Supplied records START
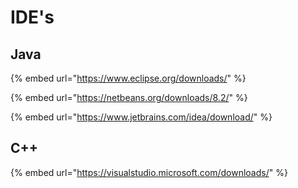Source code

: # IDE's

## Java

{% embed url="https://www.eclipse.org/downloads/" %}

{% embed url="https://netbeans.org/downloads/8.2/" %}

{% embed url="https://www.jetbrains.com/idea/download/" %}

## C++

{% embed url="https://visualstudio.microsoft.com/downloads/" %}



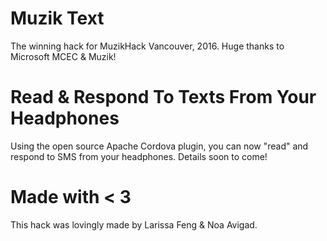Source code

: # Muzik Text
The winning hack for MuzikHack Vancouver, 2016.
Huge thanks to Microsoft MCEC & Muzik!

Read & Respond To Texts From Your Headphones
============================================

Using the open source Apache Cordova plugin, you can now "read" and respond to SMS from your headphones. Details soon to come!

Made with < 3
=============

This hack was lovingly made by Larissa Feng & Noa Avigad.
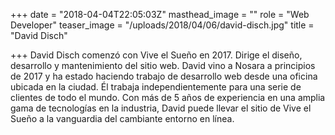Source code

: +++
date = "2018-04-04T22:05:03Z"
masthead_image = ""
role = "Web Developer"
teaser_image = "/uploads/2018/04/06/david-disch.jpg"
title = "David Disch"

+++
David Disch comenzó con Vive el Sueño en 2017. Dirige el diseño, desarrollo y mantenimiento del sitio web. David vino a Nosara a principios de 2017 y ha estado haciendo trabajo de desarrollo web desde una oficina ubicada en la ciudad. Él trabaja independientemente para una serie de clientes de todo el mundo. Con más de 5 años de experiencia en una amplia gama de tecnologías en la industria, David puede llevar el sitio de Vive el Sueño a la vanguardia del cambiante entorno en línea.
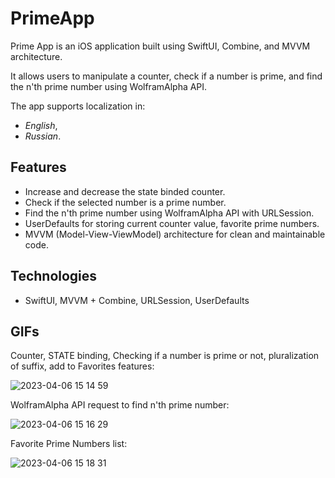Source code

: # PrimeApp

Prime App is an iOS application built using SwiftUI, Combine, and MVVM architecture. 

It allows users to manipulate a counter, check if a number is prime, and find the n'th prime number using WolframAlpha API. 

The app supports localization in:
- *English*,
- *Russian*.

## Features

- Increase and decrease the state binded counter.
- Check if the selected number is a prime number.
- Find the n'th prime number using WolframAlpha API with URLSession.
- UserDefaults for storing current counter value, favorite prime numbers.
- MVVM (Model-View-ViewModel) architecture for clean and maintainable code.

## Technologies

- SwiftUI, MVVM + Combine, URLSession, UserDefaults

## GIFs
Counter, STATE binding, Checking if a number is prime or not, pluralization of suffix, add to Favorites features:

![2023-04-06 15 14 59](https://user-images.githubusercontent.com/75203988/230376092-26182e0e-3b95-4a92-aea4-1d5f18f8ec77.gif)


WolframAlpha API request to find n'th prime number:

![2023-04-06 15 16 29](https://user-images.githubusercontent.com/75203988/230376374-5093f05e-ae9d-42e7-8c4f-4dc77070b931.gif)


Favorite Prime Numbers list:

![2023-04-06 15 18 31](https://user-images.githubusercontent.com/75203988/230376768-bb3c5d2d-bb31-407c-9e6f-21e7713da240.gif)

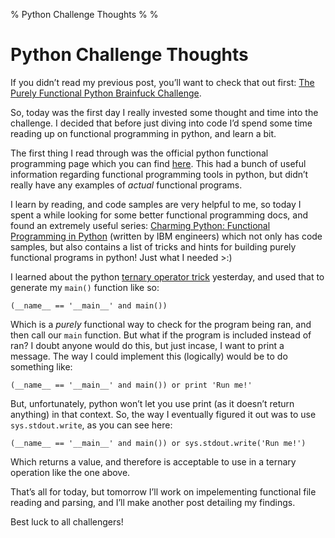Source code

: % Python Challenge Thoughts
%
%

Python Challenge Thoughts
=========================

If you didn’t read my previous post, you’ll want to check that out
first: [The Purely Functional Python Brainfuck
Challenge](http://projectb14ck.org/2010/07/05/the-purely-functional-python-brainfuck-challenge/).

So, today was the first day I really invested some thought and time into
the challenge. I decided that before just diving into code I’d spend
some time reading up on functional programming in python, and learn a
bit.

The first thing I read through was the official python functional
programming page which you can find
[here](http://docs.python.org/howto/functional.html). This had a bunch
of useful information regarding functional programming tools in python,
but didn’t really have any examples of *actual* functional programs.

I learn by reading, and code samples are very helpful to me, so today I
spent a while looking for some better functional programming docs, and
found an extremely useful series: [Charming Python: Functional
Programming in
Python](http://www.ibm.com/developerworks/library/l-prog.html) (written
by IBM engineers) which not only has code samples, but also contains a
list of tricks and hints for building purely functional programs in
python! Just what I needed \>:)

I learned about the python [ternary operator
trick](http://neverfear.org/blog/view/134/Ternary_operator_in_Python)
yesterday, and used that to generate my `main()` function like so:

    (__name__ == '__main__' and main())

Which is a *purely* functional way to check for the program being ran,
and then call our `main` function. But what if the program is included
instead of ran? I doubt anyone would do this, but just incase, I want to
print a message. The way I could implement this (logically) would be to
do something like:

    (__name__ == '__main__' and main()) or print 'Run me!'

But, unfortunately, python won’t let you use print (as it doesn’t return
anything) in that context. So, the way I eventually figured it out was
to use `sys.stdout.write`, as you can see here:

    (__name__ == '__main__' and main()) or sys.stdout.write('Run me!')

Which returns a value, and therefore is acceptable to use in a ternary
operation like the one above.

That’s all for today, but tomorrow I’ll work on impelementing functional
file reading and parsing, and I’ll make another post detailing my
findings.

Best luck to all challengers!
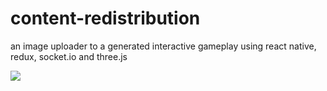 # content-redistribution

an image uploader to a generated interactive gameplay using react native, redux, socket.io and three.js

<img src="./public/gameplay.gif"></img>
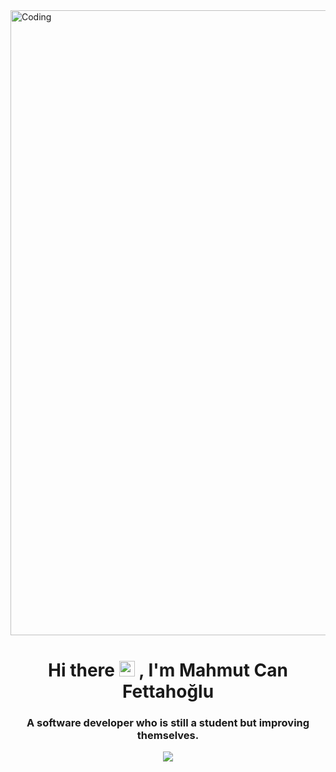 <img src="https://media.tumblr.com/c38c7cb30d3dcdc0d402bd44a53fb4d6/tumblr_inline_mq35gvW8lI1qz4rgp.gif" alt="Coding" width="1000">
<h1 align="center">Hi there <img src="https://media.giphy.com/media/hvRJCLFzcasrR4ia7z/giphy.gif" width="25px">	, I'm Mahmut Can Fettahoğlu</h1>
<h3 align="center">A software developer who is still a student but improving themselves.</h3>



<p align="center">
  <a href="https://skillicons.dev">
    <img src="https://skillicons.dev/icons?i=html,css,js,react,blender,ae,pr,ps,cs,dotnet,bootstrap,wordpress" />
  </a>
</p>

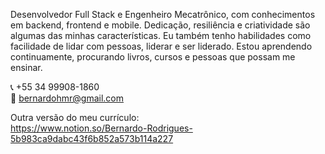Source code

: Desenvolvedor Full Stack e Engenheiro Mecatrônico, com conhecimentos em backend, frontend e mobile. Dedicação, resiliência e criatividade são algumas das minhas características. Eu também tenho habilidades como facilidade de lidar com pessoas, liderar e ser liderado. Estou aprendendo continuamente, procurando livros, cursos e pessoas que possam me ensinar.

:telephone_receiver: +55 34 99908-1860
<br/>
:email: bernardohmr@gmail.com

Outra versão do meu currículo:
<br/>
https://www.notion.so/Bernardo-Rodrigues-5b983ca9dabc43f6b852a573b114a227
Supplied records END
● **Directions**:
Retype the entries exactly, skipping every picture.

● **Response to this exercise**:
Source code

: # IDE's

## Java

{% embed url="https://www.eclipse.org/downloads/" %}

{% embed url="https://netbeans.org/downloads/8.2/" %}

{% embed url="https://www.jetbrains.com/idea/download/" %}

## C++

{% embed url="https://visualstudio.microsoft.com/downloads/" %}



Source code

: # Muzik Text
The winning hack for MuzikHack Vancouver, 2016.
Huge thanks to Microsoft MCEC & Muzik!

Read & Respond To Texts From Your Headphones
============================================

Using the open source Apache Cordova plugin, you can now "read" and respond to SMS from your headphones. Details soon to come!

Made with < 3
=============

This hack was lovingly made by Larissa Feng & Noa Avigad.
Source code

: +++
date = "2018-04-04T22:05:03Z"
masthead_image = ""
role = "Web Developer"
teaser_image = "/uploads/2018/04/06/david-disch.jpg"
title = "David Disch"

+++
David Disch comenzó con Vive el Sueño en 2017. Dirige el diseño, desarrollo y mantenimiento del sitio web. David vino a Nosara a principios de 2017 y ha estado haciendo trabajo de desarrollo web desde una oficina ubicada en la ciudad. Él trabaja independientemente para una serie de clientes de todo el mundo. Con más de 5 años de experiencia en una amplia gama de tecnologías en la industria, David puede llevar el sitio de Vive el Sueño a la vanguardia del cambiante entorno en línea.
Source code

: # PrimeApp

Prime App is an iOS application built using SwiftUI, Combine, and MVVM architecture. 

It allows users to manipulate a counter, check if a number is prime, and find the n'th prime number using WolframAlpha API. 

The app supports localization in:
- *English*,
- *Russian*.

## Features

- Increase and decrease the state binded counter.
- Check if the selected number is a prime number.
- Find the n'th prime number using WolframAlpha API with URLSession.
- UserDefaults for storing current counter value, favorite prime numbers.
- MVVM (Model-View-ViewModel) architecture for clean and maintainable code.

## Technologies

- SwiftUI, MVVM + Combine, URLSession, UserDefaults

## GIFs
Counter, STATE binding, Checking if a number is prime or not, pluralization of suffix, add to Favorites features:

![2023-04-06 15 14 59](https://user-images.githubusercontent.com/75203988/230376092-26182e0e-3b95-4a92-aea4-1d5f18f8ec77.gif)


WolframAlpha API request to find n'th prime number:

![2023-04-06 15 16 29](https://user-images.githubusercontent.com/75203988/230376374-5093f05e-ae9d-42e7-8c4f-4dc77070b931.gif)


Favorite Prime Numbers list:

![2023-04-06 15 18 31](https://user-images.githubusercontent.com/75203988/230376768-bb3c5d2d-bb31-407c-9e6f-21e7713da240.gif)

Source code

: % Python Challenge Thoughts
%
%

Python Challenge Thoughts
=========================

If you didn’t read my previous post, you’ll want to check that out
first: [The Purely Functional Python Brainfuck
Challenge](http://projectb14ck.org/2010/07/05/the-purely-functional-python-brainfuck-challenge/).

So, today was the first day I really invested some thought and time into
the challenge. I decided that before just diving into code I’d spend
some time reading up on functional programming in python, and learn a
bit.

The first thing I read through was the official python functional
programming page which you can find
[here](http://docs.python.org/howto/functional.html). This had a bunch
of useful information regarding functional programming tools in python,
but didn’t really have any examples of *actual* functional programs.

I learn by reading, and code samples are very helpful to me, so today I
spent a while looking for some better functional programming docs, and
found an extremely useful series: [Charming Python: Functional
Programming in
Python](http://www.ibm.com/developerworks/library/l-prog.html) (written
by IBM engineers) which not only has code samples, but also contains a
list of tricks and hints for building purely functional programs in
python! Just what I needed \>:)

I learned about the python [ternary operator
trick](http://neverfear.org/blog/view/134/Ternary_operator_in_Python)
yesterday, and used that to generate my `main()` function like so:

    (__name__ == '__main__' and main())

Which is a *purely* functional way to check for the program being ran,
and then call our `main` function. But what if the program is included
instead of ran? I doubt anyone would do this, but just incase, I want to
print a message. The way I could implement this (logically) would be to
do something like:

    (__name__ == '__main__' and main()) or print 'Run me!'

But, unfortunately, python won’t let you use print (as it doesn’t return
anything) in that context. So, the way I eventually figured it out was
to use `sys.stdout.write`, as you can see here:

    (__name__ == '__main__' and main()) or sys.stdout.write('Run me!')

Which returns a value, and therefore is acceptable to use in a ternary
operation like the one above.

That’s all for today, but tomorrow I’ll work on impelementing functional
file reading and parsing, and I’ll make another post detailing my
findings.

Best luck to all challengers!
 # content-redistribution

an image uploader to a generated interactive gameplay using react native, redux, socket.io and three.js

<img src="./public/gameplay.gif"></img>
 <img src="https://media.tumblr.com/c38c7cb30d3dcdc0d402bd44a53fb4d6/tumblr_inline_mq35gvW8lI1qz4rgp.gif" alt="Coding" width="1000">
<h1 align="center">Hi there <img src="https://media.giphy.com/media/hvRJCLFzcasrR4ia7z/giphy.gif" width="25px">	, I'm Mahmut Can Fettahoğlu</h1>
<h3 align="center">A software developer who is still a student but improving themselves.</h3>



<p align="center">
  <a href="https://skillicons.dev">
    <img src="https://skillicons.dev/icons?i=html,css,js,react,blender,ae,pr,ps,cs,dotnet,bootstrap,wordpress" />
  </a>
</p>

Source code

: Desenvolvedor Full Stack e Engenheiro Mecatrônico, com conhecimentos em backend, frontend e mobile. Dedicação, resiliência e criatividade são algumas das minhas características. Eu também tenho habilidades como facilidade de lidar com pessoas, liderar e ser liderado. Estou aprendendo continuamente, procurando livros, cursos e pessoas que possam me ensinar.

:telephone_receiver: +55 34 99908-1860
<br/>
:email: bernardohmr@gmail.com

Outra versão do meu currículo:
<br/>
https://www.notion.so/Bernardo-Rodrigues-5b983ca9dabc43f6b852a573b114a227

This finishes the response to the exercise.